WORK INSTRUCTIONS: Among the entries below, extract exactly the lines that run from the one with "- Linux: **2 hours 4 minutes**" through the one with "- Python: **2 hours 1 minutes**", both ends included.

SUPPLIED MATERIAL:
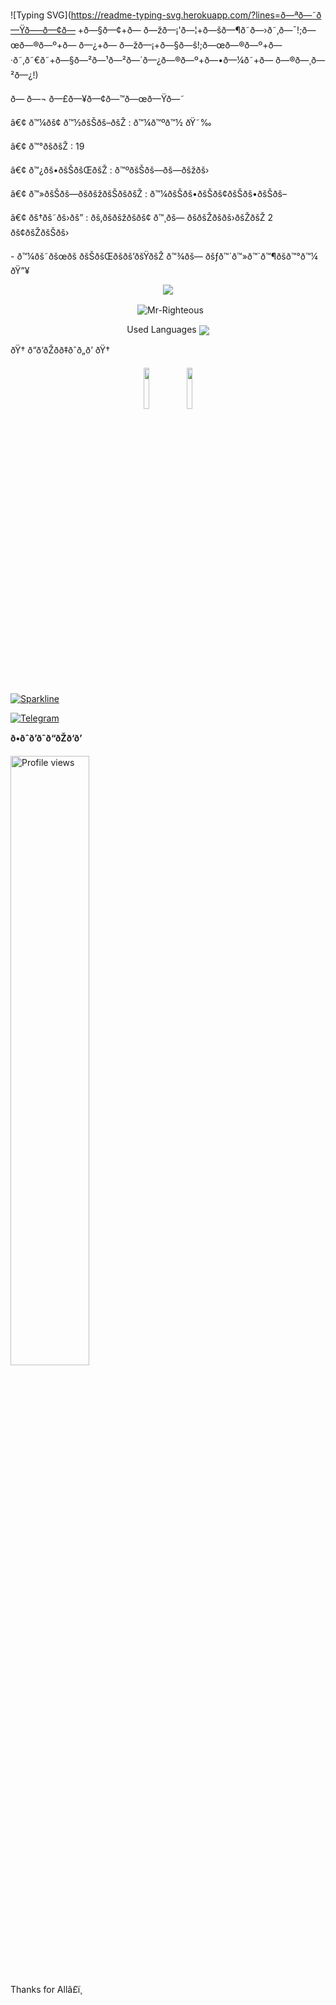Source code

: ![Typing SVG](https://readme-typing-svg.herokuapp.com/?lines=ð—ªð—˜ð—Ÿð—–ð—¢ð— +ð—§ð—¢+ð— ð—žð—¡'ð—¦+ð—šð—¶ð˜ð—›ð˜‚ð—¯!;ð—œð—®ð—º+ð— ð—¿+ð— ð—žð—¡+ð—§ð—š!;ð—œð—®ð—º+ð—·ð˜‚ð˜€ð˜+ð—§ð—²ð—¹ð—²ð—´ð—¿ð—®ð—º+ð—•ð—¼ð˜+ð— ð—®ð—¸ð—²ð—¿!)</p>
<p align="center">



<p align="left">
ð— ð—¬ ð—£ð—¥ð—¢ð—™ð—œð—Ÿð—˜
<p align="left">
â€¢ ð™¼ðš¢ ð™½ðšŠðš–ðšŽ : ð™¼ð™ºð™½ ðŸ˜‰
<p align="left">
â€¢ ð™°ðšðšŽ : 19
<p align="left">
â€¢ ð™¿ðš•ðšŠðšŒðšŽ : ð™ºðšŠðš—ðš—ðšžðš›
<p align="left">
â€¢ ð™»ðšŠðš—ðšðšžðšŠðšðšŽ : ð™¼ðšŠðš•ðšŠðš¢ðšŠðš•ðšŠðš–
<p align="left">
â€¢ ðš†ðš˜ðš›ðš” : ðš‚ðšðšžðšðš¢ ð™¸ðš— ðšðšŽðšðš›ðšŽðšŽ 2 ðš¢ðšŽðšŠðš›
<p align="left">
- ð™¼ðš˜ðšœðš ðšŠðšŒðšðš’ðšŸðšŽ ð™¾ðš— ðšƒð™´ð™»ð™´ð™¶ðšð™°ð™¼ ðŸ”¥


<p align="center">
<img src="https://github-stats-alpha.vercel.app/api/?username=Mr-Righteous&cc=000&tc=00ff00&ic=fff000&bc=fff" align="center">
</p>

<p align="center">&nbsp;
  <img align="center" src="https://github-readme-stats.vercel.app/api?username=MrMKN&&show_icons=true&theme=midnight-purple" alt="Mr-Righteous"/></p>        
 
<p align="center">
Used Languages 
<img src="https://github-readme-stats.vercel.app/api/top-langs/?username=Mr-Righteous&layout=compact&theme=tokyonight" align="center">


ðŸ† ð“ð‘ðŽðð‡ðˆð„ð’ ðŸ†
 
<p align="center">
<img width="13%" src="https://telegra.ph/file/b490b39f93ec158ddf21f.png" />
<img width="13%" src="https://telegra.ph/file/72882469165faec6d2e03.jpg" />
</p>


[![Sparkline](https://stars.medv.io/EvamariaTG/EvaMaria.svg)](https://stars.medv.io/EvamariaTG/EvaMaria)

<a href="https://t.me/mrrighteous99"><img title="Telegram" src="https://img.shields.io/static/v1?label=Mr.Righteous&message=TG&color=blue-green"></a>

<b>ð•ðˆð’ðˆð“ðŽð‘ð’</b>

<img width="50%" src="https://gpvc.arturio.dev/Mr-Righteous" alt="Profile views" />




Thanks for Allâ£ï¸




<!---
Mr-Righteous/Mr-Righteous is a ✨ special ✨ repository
--
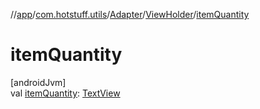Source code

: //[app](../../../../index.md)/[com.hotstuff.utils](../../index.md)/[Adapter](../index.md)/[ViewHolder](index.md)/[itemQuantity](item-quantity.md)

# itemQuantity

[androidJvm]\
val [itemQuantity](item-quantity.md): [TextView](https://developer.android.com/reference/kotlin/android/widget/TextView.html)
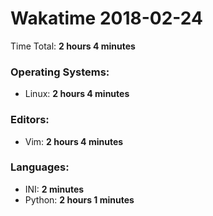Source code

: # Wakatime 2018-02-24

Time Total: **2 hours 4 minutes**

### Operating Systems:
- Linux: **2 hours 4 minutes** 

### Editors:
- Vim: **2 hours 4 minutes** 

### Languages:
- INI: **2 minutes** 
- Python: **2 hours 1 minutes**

RESPONSE AREA:
- Linux: **2 hours 4 minutes** 

### Editors:
- Vim: **2 hours 4 minutes** 

### Languages:
- INI: **2 minutes** 
- Python: **2 hours 1 minutes**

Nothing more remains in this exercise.